**WHAT THE TASK REQUIRES:**
The data below contains pictures, which are to be skipped; the lines starting at the line with "- Add support for unix" and ending at the line with "c1nTop短链基于[这个存" are to be output exactly, both ends included.
◇ ◇ ◇ ◇ ◇
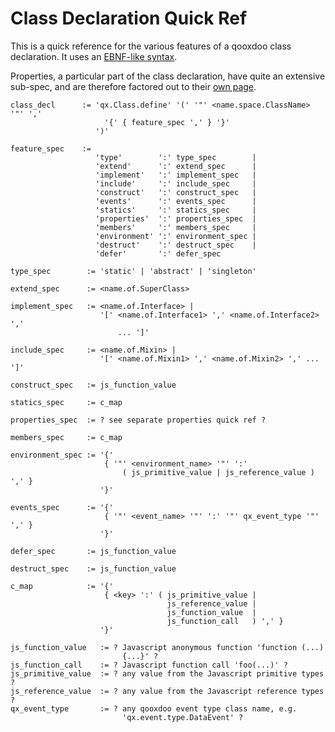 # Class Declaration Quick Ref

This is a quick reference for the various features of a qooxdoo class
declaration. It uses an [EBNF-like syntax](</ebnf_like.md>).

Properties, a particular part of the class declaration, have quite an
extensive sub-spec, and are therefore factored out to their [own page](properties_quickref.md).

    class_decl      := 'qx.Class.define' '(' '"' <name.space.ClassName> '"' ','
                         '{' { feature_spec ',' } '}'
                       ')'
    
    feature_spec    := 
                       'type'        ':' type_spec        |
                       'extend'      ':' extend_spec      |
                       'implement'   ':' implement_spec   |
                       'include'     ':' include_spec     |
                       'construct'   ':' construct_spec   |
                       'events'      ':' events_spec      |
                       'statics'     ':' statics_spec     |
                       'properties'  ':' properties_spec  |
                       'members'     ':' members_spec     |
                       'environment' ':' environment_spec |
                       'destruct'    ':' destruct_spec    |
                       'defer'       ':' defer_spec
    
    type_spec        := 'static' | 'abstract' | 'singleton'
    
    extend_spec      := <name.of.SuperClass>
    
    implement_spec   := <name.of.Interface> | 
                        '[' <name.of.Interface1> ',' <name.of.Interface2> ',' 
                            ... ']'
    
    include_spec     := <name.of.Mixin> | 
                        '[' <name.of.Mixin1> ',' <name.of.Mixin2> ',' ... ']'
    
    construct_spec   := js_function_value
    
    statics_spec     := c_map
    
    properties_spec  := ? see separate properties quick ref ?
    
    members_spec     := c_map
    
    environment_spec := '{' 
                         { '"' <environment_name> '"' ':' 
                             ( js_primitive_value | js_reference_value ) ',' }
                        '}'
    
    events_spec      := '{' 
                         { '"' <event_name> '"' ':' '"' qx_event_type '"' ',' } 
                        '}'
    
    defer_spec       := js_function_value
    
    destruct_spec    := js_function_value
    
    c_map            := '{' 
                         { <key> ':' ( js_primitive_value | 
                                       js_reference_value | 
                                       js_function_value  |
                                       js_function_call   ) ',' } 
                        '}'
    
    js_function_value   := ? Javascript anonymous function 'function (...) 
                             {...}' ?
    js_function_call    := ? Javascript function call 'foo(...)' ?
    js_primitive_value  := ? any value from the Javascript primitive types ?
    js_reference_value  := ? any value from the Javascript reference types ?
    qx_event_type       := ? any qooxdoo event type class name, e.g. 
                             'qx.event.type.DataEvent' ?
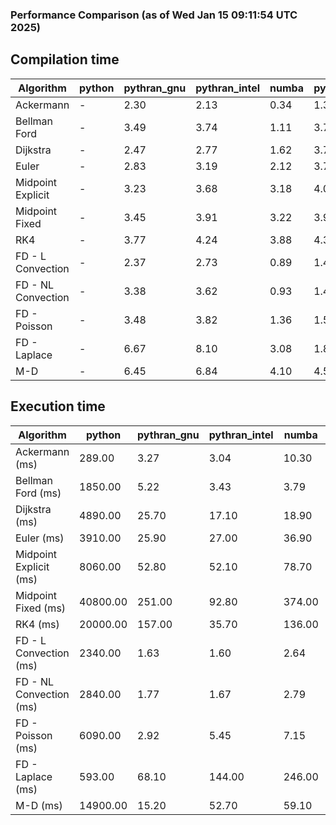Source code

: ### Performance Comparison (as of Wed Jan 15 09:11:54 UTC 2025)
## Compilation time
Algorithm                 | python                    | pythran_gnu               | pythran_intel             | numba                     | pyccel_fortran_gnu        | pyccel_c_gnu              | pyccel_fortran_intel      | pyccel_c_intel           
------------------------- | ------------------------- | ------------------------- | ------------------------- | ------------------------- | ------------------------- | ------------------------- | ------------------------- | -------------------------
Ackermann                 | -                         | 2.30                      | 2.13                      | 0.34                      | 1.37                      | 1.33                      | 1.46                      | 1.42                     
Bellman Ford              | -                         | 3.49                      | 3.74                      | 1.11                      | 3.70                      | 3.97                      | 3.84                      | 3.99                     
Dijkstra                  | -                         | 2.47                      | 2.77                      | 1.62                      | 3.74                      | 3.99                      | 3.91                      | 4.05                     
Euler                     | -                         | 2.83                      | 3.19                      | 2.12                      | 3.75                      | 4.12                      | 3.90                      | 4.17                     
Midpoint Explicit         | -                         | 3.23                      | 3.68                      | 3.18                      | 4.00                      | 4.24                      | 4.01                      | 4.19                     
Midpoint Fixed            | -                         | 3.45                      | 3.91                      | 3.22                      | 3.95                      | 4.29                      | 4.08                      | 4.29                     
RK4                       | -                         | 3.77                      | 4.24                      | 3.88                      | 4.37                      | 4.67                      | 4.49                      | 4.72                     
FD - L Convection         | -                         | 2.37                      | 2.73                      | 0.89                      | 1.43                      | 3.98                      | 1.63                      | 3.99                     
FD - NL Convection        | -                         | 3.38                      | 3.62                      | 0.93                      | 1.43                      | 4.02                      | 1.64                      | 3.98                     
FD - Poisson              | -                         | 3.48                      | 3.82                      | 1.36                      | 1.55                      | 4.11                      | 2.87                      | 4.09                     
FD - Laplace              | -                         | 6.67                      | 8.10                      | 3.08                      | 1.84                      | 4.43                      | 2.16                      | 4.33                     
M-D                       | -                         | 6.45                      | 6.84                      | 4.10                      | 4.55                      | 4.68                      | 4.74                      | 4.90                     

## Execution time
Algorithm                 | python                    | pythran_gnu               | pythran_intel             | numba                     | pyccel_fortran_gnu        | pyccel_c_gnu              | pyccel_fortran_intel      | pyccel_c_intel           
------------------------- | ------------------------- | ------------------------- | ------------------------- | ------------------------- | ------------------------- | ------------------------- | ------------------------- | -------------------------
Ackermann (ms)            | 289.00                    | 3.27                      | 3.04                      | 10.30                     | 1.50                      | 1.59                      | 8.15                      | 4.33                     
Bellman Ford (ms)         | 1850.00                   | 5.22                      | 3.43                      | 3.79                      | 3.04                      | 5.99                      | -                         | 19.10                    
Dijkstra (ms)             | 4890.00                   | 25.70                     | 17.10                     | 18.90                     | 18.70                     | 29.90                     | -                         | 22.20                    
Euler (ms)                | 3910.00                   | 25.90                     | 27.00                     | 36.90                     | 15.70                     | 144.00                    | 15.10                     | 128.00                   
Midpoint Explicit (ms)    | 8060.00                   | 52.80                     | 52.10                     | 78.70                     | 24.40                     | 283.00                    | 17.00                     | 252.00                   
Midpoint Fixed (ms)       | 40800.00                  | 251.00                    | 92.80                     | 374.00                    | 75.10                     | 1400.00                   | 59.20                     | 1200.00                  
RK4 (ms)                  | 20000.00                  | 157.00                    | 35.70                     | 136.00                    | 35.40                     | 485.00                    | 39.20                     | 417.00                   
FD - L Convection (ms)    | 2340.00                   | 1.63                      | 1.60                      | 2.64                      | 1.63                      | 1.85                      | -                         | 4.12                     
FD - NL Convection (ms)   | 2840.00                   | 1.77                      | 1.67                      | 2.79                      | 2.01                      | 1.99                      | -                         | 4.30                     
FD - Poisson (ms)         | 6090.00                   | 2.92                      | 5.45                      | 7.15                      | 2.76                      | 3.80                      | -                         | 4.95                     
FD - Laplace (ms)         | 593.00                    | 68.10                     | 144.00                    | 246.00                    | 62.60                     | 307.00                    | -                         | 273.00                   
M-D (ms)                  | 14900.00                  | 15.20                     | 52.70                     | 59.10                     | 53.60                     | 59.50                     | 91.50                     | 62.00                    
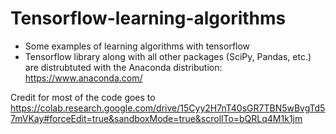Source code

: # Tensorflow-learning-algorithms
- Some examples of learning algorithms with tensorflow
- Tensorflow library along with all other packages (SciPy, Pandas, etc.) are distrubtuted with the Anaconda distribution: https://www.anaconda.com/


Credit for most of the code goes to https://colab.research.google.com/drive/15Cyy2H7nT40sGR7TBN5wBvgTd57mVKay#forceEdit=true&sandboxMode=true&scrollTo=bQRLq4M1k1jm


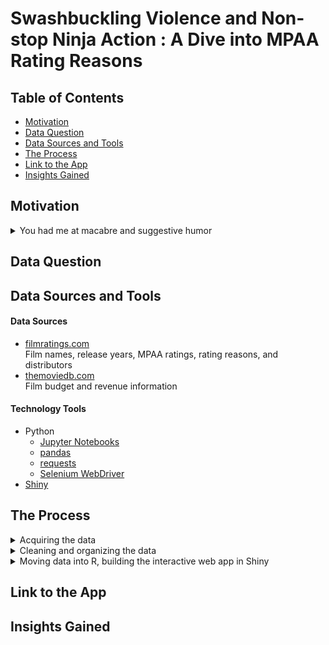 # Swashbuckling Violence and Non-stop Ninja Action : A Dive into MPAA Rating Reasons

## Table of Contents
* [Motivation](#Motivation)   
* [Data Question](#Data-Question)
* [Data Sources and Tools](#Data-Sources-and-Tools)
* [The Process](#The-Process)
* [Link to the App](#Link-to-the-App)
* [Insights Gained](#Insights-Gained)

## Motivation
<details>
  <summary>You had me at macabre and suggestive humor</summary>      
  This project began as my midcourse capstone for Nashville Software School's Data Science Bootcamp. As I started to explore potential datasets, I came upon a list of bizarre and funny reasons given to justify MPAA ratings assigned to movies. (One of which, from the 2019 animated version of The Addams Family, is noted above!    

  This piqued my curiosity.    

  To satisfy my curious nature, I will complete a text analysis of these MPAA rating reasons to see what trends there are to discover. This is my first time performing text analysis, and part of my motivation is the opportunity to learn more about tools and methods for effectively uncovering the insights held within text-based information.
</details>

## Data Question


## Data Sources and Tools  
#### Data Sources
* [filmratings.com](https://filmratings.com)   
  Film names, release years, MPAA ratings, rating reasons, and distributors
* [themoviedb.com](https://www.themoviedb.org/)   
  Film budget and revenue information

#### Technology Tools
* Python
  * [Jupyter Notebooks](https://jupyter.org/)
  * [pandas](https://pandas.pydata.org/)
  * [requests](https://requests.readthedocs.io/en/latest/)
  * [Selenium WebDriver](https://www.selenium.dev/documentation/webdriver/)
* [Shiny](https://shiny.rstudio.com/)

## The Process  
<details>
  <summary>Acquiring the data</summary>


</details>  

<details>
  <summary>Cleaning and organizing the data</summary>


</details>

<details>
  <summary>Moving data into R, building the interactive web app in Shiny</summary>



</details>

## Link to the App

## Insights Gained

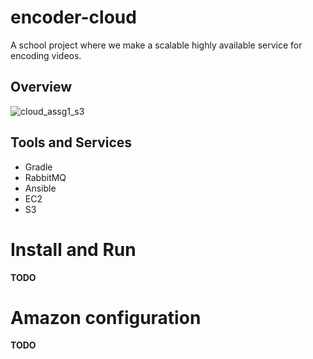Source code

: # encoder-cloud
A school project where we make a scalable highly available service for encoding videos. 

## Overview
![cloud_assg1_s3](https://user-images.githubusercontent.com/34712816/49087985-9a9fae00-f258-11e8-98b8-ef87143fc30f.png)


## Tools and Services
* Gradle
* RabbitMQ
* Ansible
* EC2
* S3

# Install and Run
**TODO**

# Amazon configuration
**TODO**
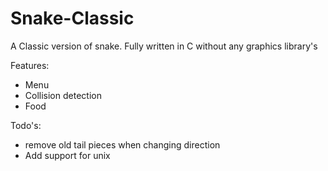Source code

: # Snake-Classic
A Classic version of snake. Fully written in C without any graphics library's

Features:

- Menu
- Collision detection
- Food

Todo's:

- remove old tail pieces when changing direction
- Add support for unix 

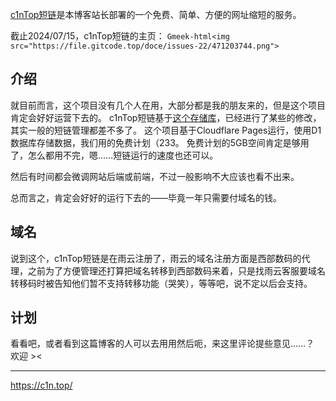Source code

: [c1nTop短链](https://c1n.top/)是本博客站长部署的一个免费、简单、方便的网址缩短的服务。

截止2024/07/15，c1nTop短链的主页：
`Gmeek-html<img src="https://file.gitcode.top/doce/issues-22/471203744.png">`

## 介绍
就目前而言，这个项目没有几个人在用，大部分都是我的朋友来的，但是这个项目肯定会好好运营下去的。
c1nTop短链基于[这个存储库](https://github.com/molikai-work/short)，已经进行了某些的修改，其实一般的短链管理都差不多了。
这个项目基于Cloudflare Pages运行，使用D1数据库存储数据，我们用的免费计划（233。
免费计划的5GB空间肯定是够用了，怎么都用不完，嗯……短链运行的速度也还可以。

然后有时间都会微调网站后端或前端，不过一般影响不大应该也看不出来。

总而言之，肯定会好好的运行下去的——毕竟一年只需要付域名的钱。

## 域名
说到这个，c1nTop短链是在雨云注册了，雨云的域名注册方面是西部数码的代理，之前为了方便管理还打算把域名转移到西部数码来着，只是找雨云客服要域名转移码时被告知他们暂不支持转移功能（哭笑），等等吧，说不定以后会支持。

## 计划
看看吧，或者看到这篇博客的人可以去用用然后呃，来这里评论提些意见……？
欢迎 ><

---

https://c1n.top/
◇ ◇ ◇ ◇ ◇
**TASK OUTPUT:**
- Add support for unix 

Source code

: [c1nTop短链](https://c1n.top/)是本博客站长部署的一个免费、简单、方便的网址缩短的服务。

截止2024/07/15，c1nTop短链的主页：
`Gmeek-html<img src="https://file.gitcode.top/doce/issues-22/471203744.png">`

## 介绍
就目前而言，这个项目没有几个人在用，大部分都是我的朋友来的，但是这个项目肯定会好好运营下去的。
c1nTop短链基于[这个存储库](https://github.com/molikai-work/short)，已经进行了某些的修改，其实一般的短链管理都差不多了。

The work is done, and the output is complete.